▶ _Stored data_
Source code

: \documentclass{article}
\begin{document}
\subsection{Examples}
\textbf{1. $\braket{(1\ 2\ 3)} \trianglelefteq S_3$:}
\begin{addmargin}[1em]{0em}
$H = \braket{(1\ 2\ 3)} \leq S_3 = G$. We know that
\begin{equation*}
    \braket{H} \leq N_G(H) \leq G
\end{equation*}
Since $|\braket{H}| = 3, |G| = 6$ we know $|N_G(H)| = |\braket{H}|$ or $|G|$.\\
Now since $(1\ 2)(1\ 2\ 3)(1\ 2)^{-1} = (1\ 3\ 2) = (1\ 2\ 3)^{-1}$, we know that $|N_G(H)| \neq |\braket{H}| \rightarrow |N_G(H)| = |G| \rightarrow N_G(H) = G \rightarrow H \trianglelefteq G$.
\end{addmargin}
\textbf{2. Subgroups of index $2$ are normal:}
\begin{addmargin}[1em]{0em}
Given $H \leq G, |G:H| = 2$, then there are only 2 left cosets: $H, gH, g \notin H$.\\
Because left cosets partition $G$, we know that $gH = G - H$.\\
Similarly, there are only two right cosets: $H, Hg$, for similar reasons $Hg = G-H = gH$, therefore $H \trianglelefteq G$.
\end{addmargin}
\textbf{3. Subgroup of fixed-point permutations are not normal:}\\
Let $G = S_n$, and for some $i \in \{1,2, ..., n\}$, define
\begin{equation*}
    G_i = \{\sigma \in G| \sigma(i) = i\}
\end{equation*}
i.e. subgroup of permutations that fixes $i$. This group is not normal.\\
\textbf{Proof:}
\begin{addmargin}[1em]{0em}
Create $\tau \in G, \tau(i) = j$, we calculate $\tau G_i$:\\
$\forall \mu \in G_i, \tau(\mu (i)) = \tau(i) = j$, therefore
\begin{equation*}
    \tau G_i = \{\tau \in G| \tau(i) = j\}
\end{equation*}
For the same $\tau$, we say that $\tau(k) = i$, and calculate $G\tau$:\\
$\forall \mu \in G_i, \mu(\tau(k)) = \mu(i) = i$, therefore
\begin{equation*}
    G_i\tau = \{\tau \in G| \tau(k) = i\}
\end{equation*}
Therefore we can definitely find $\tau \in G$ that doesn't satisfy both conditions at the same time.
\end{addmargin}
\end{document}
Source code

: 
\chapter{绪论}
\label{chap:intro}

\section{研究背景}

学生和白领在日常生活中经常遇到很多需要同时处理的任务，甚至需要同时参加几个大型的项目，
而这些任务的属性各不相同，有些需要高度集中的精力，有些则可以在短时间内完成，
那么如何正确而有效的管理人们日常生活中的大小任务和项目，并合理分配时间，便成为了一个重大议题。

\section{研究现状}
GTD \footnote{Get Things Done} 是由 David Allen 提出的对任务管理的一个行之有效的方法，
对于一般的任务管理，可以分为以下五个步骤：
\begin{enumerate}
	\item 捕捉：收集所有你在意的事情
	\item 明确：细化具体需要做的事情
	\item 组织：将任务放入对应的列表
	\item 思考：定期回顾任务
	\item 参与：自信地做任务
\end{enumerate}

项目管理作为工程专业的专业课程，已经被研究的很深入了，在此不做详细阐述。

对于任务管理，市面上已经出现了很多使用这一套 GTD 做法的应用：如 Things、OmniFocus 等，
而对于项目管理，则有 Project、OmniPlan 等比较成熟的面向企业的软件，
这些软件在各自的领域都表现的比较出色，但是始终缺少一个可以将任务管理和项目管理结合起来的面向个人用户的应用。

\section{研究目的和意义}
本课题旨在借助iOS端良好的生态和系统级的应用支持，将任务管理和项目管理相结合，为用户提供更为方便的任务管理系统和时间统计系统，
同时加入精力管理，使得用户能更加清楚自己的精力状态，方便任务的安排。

▶ _Task description_
Retype each line of the data exactly as it reads.

▶ _Completed exercise_
Source code

: \documentclass{article}
\begin{document}
\subsection{Examples}
\textbf{1. $\braket{(1\ 2\ 3)} \trianglelefteq S_3$:}
\begin{addmargin}[1em]{0em}
$H = \braket{(1\ 2\ 3)} \leq S_3 = G$. We know that
\begin{equation*}
    \braket{H} \leq N_G(H) \leq G
\end{equation*}
Since $|\braket{H}| = 3, |G| = 6$ we know $|N_G(H)| = |\braket{H}|$ or $|G|$.\\
Now since $(1\ 2)(1\ 2\ 3)(1\ 2)^{-1} = (1\ 3\ 2) = (1\ 2\ 3)^{-1}$, we know that $|N_G(H)| \neq |\braket{H}| \rightarrow |N_G(H)| = |G| \rightarrow N_G(H) = G \rightarrow H \trianglelefteq G$.
\end{addmargin}
\textbf{2. Subgroups of index $2$ are normal:}
\begin{addmargin}[1em]{0em}
Given $H \leq G, |G:H| = 2$, then there are only 2 left cosets: $H, gH, g \notin H$.\\
Because left cosets partition $G$, we know that $gH = G - H$.\\
Similarly, there are only two right cosets: $H, Hg$, for similar reasons $Hg = G-H = gH$, therefore $H \trianglelefteq G$.
\end{addmargin}
\textbf{3. Subgroup of fixed-point permutations are not normal:}\\
Let $G = S_n$, and for some $i \in \{1,2, ..., n\}$, define
\begin{equation*}
    G_i = \{\sigma \in G| \sigma(i) = i\}
\end{equation*}
i.e. subgroup of permutations that fixes $i$. This group is not normal.\\
\textbf{Proof:}
\begin{addmargin}[1em]{0em}
Create $\tau \in G, \tau(i) = j$, we calculate $\tau G_i$:\\
$\forall \mu \in G_i, \tau(\mu (i)) = \tau(i) = j$, therefore
\begin{equation*}
    \tau G_i = \{\tau \in G| \tau(i) = j\}
\end{equation*}
For the same $\tau$, we say that $\tau(k) = i$, and calculate $G\tau$:\\
$\forall \mu \in G_i, \mu(\tau(k)) = \mu(i) = i$, therefore
\begin{equation*}
    G_i\tau = \{\tau \in G| \tau(k) = i\}
\end{equation*}
Therefore we can definitely find $\tau \in G$ that doesn't satisfy both conditions at the same time.
\end{addmargin}
\end{document}
Source code

: 
\chapter{绪论}
\label{chap:intro}

\section{研究背景}

学生和白领在日常生活中经常遇到很多需要同时处理的任务，甚至需要同时参加几个大型的项目，
而这些任务的属性各不相同，有些需要高度集中的精力，有些则可以在短时间内完成，
那么如何正确而有效的管理人们日常生活中的大小任务和项目，并合理分配时间，便成为了一个重大议题。

\section{研究现状}
GTD \footnote{Get Things Done} 是由 David Allen 提出的对任务管理的一个行之有效的方法，
对于一般的任务管理，可以分为以下五个步骤：
\begin{enumerate}
	\item 捕捉：收集所有你在意的事情
	\item 明确：细化具体需要做的事情
	\item 组织：将任务放入对应的列表
	\item 思考：定期回顾任务
	\item 参与：自信地做任务
\end{enumerate}

项目管理作为工程专业的专业课程，已经被研究的很深入了，在此不做详细阐述。

对于任务管理，市面上已经出现了很多使用这一套 GTD 做法的应用：如 Things、OmniFocus 等，
而对于项目管理，则有 Project、OmniPlan 等比较成熟的面向企业的软件，
这些软件在各自的领域都表现的比较出色，但是始终缺少一个可以将任务管理和项目管理结合起来的面向个人用户的应用。

\section{研究目的和意义}
本课题旨在借助iOS端良好的生态和系统级的应用支持，将任务管理和项目管理相结合，为用户提供更为方便的任务管理系统和时间统计系统，
同时加入精力管理，使得用户能更加清楚自己的精力状态，方便任务的安排。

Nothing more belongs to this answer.